GOAL OF THE EXERCISE — First find the line with "their power. Their" in the entries below, then set down exactly every line through the line with "lifespan of a", that line included.

═════ DATA ═════

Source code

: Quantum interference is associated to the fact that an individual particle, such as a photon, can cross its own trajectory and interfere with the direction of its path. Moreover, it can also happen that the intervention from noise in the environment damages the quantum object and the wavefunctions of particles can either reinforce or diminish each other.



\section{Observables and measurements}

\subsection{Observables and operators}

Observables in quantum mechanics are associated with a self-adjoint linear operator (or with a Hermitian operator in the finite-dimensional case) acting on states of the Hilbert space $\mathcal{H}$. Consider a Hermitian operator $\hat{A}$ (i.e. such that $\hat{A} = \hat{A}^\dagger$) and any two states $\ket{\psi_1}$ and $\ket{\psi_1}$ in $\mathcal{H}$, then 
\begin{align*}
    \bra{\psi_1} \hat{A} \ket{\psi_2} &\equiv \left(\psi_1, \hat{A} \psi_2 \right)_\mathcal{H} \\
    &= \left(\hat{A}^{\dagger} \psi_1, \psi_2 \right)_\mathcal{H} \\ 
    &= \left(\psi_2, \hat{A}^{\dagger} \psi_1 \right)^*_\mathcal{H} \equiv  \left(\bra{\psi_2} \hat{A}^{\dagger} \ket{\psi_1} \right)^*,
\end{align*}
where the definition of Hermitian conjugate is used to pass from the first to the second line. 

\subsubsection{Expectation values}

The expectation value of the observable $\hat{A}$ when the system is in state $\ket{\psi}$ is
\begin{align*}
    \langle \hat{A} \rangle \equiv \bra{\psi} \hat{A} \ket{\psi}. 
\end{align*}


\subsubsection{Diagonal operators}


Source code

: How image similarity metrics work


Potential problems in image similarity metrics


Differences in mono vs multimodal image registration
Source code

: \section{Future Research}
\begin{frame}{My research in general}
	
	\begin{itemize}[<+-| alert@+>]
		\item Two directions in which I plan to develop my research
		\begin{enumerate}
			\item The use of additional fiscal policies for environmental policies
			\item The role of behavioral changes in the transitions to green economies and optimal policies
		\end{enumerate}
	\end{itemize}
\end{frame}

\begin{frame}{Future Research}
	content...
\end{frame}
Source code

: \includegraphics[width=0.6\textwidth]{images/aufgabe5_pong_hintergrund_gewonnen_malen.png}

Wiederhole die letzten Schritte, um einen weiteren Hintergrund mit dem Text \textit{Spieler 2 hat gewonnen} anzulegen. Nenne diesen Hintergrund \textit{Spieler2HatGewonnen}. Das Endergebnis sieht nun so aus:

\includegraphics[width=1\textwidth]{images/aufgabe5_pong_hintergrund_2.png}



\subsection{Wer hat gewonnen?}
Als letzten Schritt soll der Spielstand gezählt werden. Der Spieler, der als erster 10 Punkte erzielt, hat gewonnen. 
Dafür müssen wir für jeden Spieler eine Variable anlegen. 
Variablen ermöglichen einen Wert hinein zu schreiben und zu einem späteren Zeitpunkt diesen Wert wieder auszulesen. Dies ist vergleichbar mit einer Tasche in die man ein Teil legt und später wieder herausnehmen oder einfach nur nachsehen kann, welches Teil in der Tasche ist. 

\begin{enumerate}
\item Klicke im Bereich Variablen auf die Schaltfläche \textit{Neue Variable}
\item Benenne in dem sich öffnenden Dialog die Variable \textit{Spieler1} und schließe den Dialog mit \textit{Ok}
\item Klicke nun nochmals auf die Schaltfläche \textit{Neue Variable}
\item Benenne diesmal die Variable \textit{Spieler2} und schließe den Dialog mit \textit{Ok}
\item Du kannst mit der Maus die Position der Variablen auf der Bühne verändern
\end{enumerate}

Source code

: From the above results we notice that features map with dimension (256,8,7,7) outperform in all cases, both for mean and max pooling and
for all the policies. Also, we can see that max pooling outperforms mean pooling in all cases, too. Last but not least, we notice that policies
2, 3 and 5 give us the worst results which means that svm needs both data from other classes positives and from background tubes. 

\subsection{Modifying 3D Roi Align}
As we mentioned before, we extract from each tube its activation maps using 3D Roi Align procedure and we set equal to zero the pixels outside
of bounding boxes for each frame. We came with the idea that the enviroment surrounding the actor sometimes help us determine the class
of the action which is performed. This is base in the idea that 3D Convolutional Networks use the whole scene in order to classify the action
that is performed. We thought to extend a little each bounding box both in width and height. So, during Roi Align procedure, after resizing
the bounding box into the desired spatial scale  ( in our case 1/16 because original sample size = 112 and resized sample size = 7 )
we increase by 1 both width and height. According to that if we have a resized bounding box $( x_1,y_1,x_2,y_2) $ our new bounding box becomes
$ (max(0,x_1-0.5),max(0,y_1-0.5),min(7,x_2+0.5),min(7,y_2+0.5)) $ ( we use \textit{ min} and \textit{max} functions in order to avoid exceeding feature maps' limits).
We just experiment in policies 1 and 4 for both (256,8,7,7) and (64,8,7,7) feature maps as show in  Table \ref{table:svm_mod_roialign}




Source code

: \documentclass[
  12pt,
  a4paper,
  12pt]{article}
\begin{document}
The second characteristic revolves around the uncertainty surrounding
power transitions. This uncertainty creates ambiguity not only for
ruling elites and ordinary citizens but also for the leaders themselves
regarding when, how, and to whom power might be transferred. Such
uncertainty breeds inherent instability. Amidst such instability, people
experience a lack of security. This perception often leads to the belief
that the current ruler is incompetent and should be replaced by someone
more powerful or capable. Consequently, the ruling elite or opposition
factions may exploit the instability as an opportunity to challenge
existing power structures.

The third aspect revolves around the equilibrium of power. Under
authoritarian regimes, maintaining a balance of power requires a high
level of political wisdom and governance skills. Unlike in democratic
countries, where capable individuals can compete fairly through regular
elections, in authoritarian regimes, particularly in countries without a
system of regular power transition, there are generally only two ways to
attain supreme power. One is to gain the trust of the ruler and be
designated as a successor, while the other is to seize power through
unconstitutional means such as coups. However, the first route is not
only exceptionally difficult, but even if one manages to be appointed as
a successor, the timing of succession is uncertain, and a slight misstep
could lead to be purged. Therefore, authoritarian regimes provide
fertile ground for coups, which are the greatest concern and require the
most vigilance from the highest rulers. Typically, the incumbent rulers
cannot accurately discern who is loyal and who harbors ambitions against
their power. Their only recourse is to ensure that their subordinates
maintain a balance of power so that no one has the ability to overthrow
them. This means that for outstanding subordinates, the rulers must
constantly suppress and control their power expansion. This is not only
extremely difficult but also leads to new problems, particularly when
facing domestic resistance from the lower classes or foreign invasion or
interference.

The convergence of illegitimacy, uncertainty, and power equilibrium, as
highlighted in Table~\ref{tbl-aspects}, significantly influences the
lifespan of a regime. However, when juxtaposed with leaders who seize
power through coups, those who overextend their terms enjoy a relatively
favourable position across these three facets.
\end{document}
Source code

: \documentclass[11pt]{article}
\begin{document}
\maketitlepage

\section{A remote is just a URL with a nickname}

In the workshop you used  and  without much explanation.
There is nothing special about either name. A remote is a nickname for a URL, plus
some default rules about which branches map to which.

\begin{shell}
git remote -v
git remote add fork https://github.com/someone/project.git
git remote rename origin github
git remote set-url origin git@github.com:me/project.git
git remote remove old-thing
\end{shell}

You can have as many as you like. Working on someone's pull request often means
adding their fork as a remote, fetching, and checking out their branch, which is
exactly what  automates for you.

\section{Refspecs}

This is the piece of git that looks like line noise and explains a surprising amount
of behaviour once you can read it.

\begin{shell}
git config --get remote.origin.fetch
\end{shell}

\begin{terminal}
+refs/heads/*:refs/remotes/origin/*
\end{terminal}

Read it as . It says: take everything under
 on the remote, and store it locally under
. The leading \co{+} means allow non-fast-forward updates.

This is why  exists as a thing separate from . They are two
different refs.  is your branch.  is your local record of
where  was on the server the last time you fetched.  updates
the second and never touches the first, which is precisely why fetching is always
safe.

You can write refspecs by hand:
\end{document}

═════

ANSWER —
their power. Their only recourse is to ensure that their subordinates
maintain a balance of power so that no one has the ability to overthrow
them. This means that for outstanding subordinates, the rulers must
constantly suppress and control their power expansion. This is not only
extremely difficult but also leads to new problems, particularly when
facing domestic resistance from the lower classes or foreign invasion or
interference.

The convergence of illegitimacy, uncertainty, and power equilibrium, as
highlighted in Table~\ref{tbl-aspects}, significantly influences the
lifespan of a regime. However, when juxtaposed with leaders who seize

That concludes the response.